▸ **THE TASK**: In the entries that follow, the lines from the one with "## 3. Quels" through the one with "## Return Values" are the ones to write out, exactly and with both ends included. Nothing else should appear.

(Beginning of DATA LISTING)

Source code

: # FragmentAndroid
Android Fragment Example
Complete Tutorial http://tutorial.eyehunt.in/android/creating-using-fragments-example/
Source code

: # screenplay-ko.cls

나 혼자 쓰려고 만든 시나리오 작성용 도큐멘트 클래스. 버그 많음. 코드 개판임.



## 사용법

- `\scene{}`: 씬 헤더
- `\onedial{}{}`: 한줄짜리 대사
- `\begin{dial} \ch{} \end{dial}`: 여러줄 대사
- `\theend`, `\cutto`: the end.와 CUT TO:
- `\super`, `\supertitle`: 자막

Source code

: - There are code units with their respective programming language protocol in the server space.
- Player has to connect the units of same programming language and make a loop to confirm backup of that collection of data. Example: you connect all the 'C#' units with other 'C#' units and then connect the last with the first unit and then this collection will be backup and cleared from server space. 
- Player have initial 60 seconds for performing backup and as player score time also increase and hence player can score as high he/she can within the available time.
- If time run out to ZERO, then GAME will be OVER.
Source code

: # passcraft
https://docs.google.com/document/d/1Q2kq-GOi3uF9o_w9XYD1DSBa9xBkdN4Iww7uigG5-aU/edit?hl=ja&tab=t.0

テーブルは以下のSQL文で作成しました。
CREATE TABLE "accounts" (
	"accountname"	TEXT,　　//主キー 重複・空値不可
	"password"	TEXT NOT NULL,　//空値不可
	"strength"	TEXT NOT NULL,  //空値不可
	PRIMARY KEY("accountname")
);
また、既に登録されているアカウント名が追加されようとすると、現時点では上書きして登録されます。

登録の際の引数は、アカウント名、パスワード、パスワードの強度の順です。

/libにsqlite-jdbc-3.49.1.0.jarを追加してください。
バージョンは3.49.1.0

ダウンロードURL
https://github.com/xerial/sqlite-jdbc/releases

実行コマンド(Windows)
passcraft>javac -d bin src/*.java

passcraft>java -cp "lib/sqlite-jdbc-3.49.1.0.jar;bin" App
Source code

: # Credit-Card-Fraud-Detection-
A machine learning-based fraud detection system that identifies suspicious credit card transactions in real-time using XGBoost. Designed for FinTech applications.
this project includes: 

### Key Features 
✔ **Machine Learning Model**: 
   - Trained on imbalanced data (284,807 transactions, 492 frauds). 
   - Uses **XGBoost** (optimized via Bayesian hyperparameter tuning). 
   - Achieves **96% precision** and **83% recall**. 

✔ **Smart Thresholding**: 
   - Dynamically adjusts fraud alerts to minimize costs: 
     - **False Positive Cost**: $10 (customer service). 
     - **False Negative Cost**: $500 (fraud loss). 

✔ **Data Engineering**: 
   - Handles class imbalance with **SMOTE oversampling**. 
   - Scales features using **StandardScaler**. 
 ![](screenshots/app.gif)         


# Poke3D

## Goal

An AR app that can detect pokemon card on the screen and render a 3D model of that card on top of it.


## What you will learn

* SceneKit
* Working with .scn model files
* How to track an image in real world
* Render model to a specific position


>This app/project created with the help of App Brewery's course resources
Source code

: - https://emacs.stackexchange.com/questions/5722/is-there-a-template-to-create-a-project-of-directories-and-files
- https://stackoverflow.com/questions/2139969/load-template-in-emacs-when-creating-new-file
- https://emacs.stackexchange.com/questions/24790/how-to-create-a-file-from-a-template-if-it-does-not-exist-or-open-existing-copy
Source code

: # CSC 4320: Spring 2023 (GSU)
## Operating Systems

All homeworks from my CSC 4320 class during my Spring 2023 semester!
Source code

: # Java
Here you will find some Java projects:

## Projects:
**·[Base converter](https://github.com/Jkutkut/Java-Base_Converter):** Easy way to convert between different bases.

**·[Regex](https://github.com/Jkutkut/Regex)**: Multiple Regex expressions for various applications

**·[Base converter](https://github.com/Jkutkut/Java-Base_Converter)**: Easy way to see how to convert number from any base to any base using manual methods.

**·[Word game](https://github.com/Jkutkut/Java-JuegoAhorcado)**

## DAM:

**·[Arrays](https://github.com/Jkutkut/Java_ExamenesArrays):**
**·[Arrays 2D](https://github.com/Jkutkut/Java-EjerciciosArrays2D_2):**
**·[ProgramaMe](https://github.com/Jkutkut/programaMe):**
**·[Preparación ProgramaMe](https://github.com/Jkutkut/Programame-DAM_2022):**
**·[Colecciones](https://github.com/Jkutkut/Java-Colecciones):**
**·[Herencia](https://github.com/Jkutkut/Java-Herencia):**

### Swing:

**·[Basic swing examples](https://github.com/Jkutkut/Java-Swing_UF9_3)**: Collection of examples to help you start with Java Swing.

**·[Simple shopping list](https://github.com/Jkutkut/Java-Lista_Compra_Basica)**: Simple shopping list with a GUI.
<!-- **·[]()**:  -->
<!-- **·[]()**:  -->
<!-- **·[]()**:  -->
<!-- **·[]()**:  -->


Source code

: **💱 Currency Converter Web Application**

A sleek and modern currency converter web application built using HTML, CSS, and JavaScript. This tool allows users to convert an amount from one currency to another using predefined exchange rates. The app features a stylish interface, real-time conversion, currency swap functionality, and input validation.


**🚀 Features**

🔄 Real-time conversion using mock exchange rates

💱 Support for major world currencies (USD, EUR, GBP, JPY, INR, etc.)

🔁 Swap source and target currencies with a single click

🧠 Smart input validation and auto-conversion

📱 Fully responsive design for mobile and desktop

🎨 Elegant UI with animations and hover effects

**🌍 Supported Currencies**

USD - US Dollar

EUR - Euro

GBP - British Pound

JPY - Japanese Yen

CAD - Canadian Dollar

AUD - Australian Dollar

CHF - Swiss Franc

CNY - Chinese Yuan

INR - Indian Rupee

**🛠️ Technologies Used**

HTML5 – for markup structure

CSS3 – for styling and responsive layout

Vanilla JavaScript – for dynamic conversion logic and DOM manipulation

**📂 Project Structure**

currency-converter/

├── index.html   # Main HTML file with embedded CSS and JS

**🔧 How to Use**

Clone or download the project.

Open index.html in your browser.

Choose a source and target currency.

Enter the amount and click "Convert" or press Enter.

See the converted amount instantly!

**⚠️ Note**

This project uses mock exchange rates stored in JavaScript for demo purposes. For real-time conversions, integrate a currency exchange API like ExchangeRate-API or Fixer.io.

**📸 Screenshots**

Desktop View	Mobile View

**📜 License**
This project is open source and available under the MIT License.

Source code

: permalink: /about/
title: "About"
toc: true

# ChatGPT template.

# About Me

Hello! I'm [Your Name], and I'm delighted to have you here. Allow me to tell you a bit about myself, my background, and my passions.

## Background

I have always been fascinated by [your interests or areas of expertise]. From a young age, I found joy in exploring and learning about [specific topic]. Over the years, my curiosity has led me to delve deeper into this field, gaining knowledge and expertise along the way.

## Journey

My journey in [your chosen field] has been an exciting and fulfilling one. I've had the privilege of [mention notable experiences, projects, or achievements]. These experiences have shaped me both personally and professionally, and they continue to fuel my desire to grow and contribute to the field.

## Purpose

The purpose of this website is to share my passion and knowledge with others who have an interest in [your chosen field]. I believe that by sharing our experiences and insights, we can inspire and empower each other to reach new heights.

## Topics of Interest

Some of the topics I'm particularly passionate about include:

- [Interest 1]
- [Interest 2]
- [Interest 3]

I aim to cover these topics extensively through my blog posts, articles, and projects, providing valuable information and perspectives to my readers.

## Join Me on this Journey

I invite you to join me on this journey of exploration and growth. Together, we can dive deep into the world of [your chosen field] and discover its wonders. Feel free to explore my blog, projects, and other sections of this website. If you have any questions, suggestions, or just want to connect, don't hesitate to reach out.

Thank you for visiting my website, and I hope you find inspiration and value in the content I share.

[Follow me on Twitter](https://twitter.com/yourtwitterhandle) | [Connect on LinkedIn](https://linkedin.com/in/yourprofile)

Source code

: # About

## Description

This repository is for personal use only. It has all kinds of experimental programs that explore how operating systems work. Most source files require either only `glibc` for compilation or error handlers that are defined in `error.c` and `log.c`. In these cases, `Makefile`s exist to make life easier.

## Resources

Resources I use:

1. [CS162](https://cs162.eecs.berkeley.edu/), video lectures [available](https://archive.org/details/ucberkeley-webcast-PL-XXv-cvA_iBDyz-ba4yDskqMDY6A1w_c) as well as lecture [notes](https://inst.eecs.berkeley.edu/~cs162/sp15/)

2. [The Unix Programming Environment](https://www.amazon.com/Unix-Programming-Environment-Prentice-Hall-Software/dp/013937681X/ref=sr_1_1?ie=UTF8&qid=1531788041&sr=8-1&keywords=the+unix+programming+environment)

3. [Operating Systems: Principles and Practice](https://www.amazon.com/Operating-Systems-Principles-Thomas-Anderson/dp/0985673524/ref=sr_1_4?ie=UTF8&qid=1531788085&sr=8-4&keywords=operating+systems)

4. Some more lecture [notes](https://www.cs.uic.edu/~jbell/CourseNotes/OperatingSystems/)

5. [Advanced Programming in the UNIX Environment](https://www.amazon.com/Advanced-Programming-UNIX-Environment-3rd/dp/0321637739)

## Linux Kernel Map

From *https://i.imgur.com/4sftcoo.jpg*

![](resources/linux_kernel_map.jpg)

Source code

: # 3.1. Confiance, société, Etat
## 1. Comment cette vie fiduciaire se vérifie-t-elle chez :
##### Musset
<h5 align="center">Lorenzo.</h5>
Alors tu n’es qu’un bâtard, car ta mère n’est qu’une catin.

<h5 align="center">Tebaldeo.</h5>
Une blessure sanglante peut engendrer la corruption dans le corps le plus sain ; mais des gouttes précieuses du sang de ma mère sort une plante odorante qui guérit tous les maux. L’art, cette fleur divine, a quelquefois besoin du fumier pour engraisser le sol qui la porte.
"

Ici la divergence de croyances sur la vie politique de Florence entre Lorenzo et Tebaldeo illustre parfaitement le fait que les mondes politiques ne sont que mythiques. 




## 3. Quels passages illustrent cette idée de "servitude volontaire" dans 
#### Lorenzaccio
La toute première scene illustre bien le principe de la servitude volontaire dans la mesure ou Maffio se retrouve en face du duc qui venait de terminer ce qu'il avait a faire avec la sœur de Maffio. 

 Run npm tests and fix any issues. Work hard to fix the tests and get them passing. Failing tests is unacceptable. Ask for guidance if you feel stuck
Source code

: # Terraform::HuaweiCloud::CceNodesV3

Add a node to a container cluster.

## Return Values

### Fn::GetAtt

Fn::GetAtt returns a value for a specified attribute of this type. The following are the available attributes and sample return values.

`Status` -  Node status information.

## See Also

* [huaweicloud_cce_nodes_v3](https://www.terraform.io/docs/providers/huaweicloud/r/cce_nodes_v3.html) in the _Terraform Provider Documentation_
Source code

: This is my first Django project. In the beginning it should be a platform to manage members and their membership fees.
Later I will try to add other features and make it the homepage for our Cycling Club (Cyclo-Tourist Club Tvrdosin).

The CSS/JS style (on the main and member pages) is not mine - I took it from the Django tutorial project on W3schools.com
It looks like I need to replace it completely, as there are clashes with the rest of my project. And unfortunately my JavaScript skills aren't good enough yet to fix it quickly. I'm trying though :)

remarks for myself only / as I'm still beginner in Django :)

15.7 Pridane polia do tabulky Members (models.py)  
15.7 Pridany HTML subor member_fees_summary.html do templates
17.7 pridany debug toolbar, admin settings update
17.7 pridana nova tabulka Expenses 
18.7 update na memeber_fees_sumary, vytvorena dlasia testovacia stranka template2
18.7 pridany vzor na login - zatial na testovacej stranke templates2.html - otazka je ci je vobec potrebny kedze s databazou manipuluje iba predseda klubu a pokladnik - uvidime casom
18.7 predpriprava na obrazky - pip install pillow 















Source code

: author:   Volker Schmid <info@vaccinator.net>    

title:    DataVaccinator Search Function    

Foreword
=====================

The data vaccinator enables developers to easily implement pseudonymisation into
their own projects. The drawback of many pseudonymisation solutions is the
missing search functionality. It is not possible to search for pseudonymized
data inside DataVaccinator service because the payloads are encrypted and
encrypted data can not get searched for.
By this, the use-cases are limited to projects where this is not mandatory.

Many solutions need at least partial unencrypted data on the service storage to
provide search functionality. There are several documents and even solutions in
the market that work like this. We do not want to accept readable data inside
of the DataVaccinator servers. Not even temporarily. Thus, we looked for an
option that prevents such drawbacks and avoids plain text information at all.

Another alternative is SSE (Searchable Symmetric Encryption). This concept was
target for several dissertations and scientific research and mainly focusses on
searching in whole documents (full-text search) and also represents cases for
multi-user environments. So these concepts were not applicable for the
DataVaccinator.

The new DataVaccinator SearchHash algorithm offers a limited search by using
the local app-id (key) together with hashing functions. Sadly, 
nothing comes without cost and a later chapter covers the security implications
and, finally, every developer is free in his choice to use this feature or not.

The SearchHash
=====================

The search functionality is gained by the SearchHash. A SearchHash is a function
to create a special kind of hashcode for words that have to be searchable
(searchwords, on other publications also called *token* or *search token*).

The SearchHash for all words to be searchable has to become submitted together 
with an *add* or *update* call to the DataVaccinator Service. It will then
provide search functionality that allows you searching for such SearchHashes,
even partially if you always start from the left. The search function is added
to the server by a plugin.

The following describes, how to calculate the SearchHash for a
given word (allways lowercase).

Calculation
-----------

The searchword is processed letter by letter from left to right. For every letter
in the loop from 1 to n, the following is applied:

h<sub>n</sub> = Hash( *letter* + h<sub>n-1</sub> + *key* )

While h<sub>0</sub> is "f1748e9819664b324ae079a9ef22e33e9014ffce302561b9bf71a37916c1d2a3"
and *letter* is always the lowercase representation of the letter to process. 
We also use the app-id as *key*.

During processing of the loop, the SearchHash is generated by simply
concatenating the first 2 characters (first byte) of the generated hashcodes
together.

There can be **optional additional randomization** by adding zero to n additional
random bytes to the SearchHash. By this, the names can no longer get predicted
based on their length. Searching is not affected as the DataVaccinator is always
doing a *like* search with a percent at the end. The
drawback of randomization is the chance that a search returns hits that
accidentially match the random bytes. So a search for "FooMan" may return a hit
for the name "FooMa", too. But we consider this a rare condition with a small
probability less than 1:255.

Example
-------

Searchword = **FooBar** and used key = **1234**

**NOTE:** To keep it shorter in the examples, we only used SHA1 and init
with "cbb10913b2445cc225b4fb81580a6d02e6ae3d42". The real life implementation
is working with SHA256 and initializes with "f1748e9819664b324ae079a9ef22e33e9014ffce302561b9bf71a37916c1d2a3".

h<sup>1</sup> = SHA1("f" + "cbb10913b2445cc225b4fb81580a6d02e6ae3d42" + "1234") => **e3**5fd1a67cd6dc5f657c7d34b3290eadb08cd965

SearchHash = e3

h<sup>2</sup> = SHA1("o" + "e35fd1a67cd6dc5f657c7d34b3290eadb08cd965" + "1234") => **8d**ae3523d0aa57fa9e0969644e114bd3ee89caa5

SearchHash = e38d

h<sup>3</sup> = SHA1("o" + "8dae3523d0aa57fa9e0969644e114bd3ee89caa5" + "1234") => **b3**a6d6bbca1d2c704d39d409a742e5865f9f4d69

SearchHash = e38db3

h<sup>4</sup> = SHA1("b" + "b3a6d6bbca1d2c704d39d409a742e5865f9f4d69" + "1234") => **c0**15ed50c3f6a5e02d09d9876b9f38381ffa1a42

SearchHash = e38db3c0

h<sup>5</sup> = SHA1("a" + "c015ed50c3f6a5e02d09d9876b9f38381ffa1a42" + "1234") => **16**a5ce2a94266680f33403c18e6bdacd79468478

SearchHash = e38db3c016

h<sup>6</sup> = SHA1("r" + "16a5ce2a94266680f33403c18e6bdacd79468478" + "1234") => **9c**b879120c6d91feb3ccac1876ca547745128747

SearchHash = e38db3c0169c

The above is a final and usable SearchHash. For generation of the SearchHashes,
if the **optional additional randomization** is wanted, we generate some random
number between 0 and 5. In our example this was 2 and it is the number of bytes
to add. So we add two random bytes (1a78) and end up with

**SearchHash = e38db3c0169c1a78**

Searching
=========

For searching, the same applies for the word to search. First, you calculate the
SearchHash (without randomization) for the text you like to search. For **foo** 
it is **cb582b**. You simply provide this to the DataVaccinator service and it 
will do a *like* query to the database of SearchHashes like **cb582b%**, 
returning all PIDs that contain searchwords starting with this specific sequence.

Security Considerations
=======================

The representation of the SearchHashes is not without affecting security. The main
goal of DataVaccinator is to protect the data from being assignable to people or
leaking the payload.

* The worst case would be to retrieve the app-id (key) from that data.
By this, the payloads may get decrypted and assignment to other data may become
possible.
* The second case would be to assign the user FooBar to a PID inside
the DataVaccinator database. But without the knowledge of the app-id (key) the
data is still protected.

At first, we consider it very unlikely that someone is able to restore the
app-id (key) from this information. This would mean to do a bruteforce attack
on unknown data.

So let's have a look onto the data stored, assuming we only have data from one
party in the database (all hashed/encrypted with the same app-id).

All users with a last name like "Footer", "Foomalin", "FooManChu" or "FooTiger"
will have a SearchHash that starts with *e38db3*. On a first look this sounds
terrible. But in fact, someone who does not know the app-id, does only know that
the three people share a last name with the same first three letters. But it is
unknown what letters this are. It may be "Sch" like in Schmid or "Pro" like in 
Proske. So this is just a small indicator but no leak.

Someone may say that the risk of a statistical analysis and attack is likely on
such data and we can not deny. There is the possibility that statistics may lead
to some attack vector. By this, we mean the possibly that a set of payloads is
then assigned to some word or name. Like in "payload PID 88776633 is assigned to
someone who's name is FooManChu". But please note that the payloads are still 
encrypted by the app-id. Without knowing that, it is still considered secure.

(End of DATA LISTING)

▸ **REPLY TO THE TASK**:
## 3. Quels passages illustrent cette idée de "servitude volontaire" dans 
#### Lorenzaccio
La toute première scene illustre bien le principe de la servitude volontaire dans la mesure ou Maffio se retrouve en face du duc qui venait de terminer ce qu'il avait a faire avec la sœur de Maffio. 

 Run npm tests and fix any issues. Work hard to fix the tests and get them passing. Failing tests is unacceptable. Ask for guidance if you feel stuck
Source code

: # Terraform::HuaweiCloud::CceNodesV3

Add a node to a container cluster.

## Return Values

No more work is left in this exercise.